25 Jan SPF Smarts
Thinking of hitting the slopes or a beach holiday to chase away the winter blues? Do you want to maximize and prolong the benefits a procedure such as a chemical peel or laser resurfacing (e.g.PicoSure or Fraxel)? Or, do you just want to protect your skin from the daily assault of sun and wind?
Today’s topic of sunscreen use and safety is a timely one.
90% of the signs of aging skin as well as 90% of skin cancers come from ultraviolet light exposure. A combination of protection from the ultraviolet rays (both UVA and UVB) of the sun, protective clothing, and smart behavior while in the sun can save you a lot of anguish and money.

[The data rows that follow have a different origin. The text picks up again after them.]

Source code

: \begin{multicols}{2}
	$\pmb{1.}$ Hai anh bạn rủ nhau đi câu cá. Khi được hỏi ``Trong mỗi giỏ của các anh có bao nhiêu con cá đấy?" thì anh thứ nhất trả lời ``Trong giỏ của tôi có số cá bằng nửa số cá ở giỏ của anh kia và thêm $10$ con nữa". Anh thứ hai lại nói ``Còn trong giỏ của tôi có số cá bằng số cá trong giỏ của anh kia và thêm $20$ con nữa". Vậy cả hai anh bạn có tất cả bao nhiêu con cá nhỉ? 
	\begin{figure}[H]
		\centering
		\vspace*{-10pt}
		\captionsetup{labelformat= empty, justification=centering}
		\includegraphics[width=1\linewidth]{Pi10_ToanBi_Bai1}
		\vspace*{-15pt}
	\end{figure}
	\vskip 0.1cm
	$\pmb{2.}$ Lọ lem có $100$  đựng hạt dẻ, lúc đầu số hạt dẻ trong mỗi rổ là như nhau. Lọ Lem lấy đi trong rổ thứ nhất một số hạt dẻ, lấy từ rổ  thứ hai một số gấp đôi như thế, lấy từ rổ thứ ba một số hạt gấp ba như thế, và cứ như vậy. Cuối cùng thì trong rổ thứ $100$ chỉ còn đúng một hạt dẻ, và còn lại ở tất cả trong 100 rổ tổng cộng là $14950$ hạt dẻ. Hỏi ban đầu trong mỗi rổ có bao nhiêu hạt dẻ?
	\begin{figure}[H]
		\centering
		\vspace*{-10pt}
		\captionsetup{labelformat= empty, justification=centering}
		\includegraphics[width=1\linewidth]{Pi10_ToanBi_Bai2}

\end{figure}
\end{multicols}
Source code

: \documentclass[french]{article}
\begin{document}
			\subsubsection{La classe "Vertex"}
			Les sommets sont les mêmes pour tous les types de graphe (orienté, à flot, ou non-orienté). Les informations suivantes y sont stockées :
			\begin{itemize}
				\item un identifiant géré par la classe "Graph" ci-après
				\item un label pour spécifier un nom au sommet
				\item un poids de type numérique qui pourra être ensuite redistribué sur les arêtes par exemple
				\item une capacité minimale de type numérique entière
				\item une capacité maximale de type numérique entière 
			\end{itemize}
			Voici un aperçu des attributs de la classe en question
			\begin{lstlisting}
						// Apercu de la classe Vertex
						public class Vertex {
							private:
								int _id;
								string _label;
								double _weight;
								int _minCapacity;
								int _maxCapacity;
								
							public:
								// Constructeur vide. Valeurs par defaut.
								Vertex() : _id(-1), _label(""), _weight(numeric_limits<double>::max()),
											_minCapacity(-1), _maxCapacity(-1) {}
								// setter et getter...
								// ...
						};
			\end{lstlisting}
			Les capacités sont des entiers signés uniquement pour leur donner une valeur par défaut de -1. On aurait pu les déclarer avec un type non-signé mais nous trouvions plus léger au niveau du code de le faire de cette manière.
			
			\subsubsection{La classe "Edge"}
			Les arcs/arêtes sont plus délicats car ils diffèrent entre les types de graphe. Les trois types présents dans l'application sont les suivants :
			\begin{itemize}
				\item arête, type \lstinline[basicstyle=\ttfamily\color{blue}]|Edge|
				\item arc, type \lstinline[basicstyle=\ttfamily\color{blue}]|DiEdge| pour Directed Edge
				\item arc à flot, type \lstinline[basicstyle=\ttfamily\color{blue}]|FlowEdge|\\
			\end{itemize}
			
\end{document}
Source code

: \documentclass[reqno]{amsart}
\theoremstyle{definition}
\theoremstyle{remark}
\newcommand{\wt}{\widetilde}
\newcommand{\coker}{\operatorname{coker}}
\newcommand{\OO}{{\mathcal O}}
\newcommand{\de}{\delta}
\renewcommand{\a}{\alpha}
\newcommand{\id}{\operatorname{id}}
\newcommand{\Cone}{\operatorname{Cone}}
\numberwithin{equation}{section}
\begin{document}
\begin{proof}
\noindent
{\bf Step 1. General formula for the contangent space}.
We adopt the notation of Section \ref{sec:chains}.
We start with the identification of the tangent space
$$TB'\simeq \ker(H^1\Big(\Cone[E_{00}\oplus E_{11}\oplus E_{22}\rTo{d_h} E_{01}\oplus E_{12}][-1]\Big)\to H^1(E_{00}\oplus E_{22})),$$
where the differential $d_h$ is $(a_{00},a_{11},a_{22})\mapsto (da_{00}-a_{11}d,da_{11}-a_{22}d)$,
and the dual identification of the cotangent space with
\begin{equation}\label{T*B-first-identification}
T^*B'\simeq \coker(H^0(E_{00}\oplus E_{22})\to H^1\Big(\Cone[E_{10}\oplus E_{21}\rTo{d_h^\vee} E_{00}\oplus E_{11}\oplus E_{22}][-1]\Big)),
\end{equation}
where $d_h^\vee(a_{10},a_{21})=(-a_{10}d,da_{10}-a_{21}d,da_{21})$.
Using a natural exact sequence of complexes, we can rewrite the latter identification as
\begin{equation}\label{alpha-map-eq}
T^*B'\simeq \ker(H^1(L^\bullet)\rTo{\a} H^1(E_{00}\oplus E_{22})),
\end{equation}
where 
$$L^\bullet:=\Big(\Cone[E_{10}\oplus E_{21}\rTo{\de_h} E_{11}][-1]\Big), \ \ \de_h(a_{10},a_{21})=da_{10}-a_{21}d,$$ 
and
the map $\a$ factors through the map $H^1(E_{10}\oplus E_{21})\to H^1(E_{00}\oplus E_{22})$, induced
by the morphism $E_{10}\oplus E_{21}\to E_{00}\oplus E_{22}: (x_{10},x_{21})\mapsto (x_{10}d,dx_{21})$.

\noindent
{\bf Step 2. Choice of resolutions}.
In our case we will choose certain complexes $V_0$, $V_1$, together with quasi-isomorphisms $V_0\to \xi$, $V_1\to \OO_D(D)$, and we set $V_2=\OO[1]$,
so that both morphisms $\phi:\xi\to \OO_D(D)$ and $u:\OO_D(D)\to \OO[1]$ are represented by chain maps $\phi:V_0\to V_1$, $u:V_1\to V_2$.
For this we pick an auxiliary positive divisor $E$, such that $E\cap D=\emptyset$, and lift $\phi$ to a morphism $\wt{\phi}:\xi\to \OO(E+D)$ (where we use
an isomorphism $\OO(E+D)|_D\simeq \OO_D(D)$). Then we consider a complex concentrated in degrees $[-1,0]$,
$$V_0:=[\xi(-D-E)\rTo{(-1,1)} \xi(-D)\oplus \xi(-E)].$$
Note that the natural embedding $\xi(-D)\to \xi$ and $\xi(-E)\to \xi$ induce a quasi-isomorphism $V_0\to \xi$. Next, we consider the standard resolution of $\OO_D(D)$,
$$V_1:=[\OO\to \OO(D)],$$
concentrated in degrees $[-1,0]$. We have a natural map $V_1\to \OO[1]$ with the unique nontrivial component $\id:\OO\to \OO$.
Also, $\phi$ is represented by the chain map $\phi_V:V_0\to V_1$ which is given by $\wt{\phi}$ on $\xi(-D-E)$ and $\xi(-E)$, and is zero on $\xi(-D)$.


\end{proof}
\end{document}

Sunscreen ingredients can either act a physical blocks to UV light and reflect the rays away from the skin’s surface or they can act as filters, neutralizing the effects of sunlight once it penetrates the skin. Zinc oxide and titanium dioxide act as blocking agents. Being inert chemicals they are relatively free of side effects. Advances in delivery of these sunscreen ingredients have gone a long way to make their use more cosmetically acceptable avoiding issues feeling encased in heavy white gunk.
That said, the use of any sunscreen is better than none.
Recent lay publications have raised the question of the safety of ingredients such as oxybenzone. An estrogen effect was found when megadoses of oxybenzone were fed to laboratory rats. The amount of oxybenzone ingested by the rats equated to 200 years of daily application of the chemical to the skin. Eating a chemical is quite different than applying it to the skin. Studies of human application of oxybenzone in concentrations higher than that allowed in sunscreens show trace levels of the chemical in volunteers’ urine, but no difference in hormone levels that can be attributed to the chemical. The body effectively excretes the chemical.
Studies have also failed to show that another chemical ingredient, retinal palmitate, increases skin cancer risk.
Regardless of weather or time of year, sun avoidance should be on everyone’s mind. Some 80-90% of the sun that we incur in the course of a lifetime comes from activites such as walking from the house to our automobile – not when we actively pursue the sun. Cloud cover is not protective; 80% of the sun’s UV rays penetrate dense cloud cover.
SPF ratings apply only to UVB rays, the shorter rays of ultraviolet light that cause redness of the skin as well as the development of basal and squamous cell carcinomas. SPF 15 blocks 93% of UVB rays for 2 hours; SPF 30 blocks 97% and SPF 50% blocks 98% for the same 2 hour time frame. Frequent reapplication of sunscreen is important for optimal protection. Be generous in the amount that you apply.
People with tans and people of color should also use sunscreen. Black skin offers at most the protection of SPF 4.
Vacationers beware! Reflective surfaces such as snow, water, and sand will intensify the effects of the sun. Use your sunscreen throughout the day, wear protective clothing (e.g. hats with broad brims, long sleeves and pants), choose your hours of exposure as best you can (avoid the hours of 10am-2pm), seek shade, and don’t forget to protect your lips and eyes.
Be smart and have fun! I myself am off to the slopes. With broad spectrum sun screen, of course!